The Music Hall (1858)
Covered Entrance, Albion Street and Trinity Arcade
On the 14th December 1858 a meeting was held at the Music Hall on Albion Street to protest against the British opium trade with India and China. The meeting was chaired by Edward Baines and gentlemen including Arthur Lupton, William Hey and Wilson Armistead were in attendance. The meeting heard how the opium trade was the source of “much misery and demoralisation” to the inhabitants of China. Resolutions were passed and it was agreed to petition Parliament – condemning the trade and calling for its suppression.


The meeting first heard from Baines who entered his protest against the continuation of the opium trade and quoted missionary and other authorities. The first resolution was moved by the Rev. J. Blomefield and seconded by the Rev. T. Hincks and read as follows:
That the British opium trade to China is the source of much misery and demoralisation to the inhabitants of that empire; that the character of the trade and the means by which it has been carried on, have on just grounds proved a cause of offence and irritation to the Chinese, and have during many years embittered the intercourse between the two nations; and that the peculiar connection of he British Government with the opium trade, through its strict monopoly of the production of the opium in India, renders the Government and the people of this country (more especially under the altered circumstances of their relations to India) responsible in the sight of God and man for the inhumanity and immorality of this traffic.

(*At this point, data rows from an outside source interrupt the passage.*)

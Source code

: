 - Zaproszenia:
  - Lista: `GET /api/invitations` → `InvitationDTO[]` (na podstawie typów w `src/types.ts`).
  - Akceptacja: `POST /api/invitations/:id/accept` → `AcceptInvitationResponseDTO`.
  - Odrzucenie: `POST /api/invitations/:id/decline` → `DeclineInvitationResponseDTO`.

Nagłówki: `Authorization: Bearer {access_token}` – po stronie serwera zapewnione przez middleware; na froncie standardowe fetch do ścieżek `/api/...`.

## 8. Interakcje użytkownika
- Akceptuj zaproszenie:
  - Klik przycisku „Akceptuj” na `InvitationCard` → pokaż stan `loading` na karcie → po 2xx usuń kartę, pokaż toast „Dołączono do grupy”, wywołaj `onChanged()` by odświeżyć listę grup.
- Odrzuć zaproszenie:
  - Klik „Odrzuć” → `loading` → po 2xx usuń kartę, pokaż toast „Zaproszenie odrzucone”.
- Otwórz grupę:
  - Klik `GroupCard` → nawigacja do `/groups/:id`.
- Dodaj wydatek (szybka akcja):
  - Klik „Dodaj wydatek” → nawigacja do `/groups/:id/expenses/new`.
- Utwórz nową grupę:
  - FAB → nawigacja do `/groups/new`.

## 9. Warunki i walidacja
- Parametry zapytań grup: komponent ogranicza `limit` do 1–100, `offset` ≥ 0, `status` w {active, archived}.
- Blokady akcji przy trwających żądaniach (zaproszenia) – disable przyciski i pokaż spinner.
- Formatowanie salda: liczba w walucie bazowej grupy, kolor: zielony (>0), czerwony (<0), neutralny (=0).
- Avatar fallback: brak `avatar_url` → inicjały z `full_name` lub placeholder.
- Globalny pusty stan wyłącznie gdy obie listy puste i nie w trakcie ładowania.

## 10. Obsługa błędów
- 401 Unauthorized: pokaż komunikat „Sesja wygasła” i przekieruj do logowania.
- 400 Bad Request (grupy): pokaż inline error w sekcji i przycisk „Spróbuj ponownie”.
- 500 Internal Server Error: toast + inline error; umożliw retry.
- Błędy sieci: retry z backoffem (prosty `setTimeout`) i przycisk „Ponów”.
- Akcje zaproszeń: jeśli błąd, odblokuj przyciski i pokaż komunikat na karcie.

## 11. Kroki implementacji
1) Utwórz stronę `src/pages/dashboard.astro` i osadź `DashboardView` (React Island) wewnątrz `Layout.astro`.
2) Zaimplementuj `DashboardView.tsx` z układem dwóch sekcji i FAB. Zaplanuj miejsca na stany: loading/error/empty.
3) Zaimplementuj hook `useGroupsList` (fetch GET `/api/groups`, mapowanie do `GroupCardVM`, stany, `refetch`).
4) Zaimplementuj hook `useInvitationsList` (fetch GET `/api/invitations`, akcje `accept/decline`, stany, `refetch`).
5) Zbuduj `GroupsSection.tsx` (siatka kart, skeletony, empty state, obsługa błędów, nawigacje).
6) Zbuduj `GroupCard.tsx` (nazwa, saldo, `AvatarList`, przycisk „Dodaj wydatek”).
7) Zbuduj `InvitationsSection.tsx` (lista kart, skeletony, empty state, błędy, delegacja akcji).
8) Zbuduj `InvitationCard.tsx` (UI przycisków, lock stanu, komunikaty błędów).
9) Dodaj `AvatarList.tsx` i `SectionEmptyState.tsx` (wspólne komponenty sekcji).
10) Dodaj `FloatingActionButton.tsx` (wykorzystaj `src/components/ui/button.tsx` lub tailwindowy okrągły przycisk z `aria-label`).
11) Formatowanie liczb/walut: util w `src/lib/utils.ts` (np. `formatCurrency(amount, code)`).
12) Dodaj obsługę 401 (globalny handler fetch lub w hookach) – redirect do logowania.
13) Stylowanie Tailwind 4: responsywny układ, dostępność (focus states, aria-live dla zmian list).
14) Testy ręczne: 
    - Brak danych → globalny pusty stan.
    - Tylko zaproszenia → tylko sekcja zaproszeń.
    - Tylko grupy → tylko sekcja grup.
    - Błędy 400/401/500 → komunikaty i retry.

(Leeds Times, 18 December 1858)
This resolution was carried and a second moved by Mr R. N. Fowler, treasurer of the Church Evangelization Society:
That the opium trade is a great obstacle to the introduction of British manufactures and other lawful and mutually beneficial merchandise into China; that it presents one of the greatest impediments to the reception of the Bible and to the spread of Christianity in that empire, and that it is a scandal in the eyes of foreign nations, both heathen and Christian.
(Leeds Times, 18 December 1858)

All resolutions were unanimously passed and it was agreed that a petition, founded on the resolutions, was adopted and a committee was appointed to obtain signatures for it. The petition would then be forwarded to Lord Carlisle and the Right Hon. M. T. Baines, for presentation to both Houses of Parliament.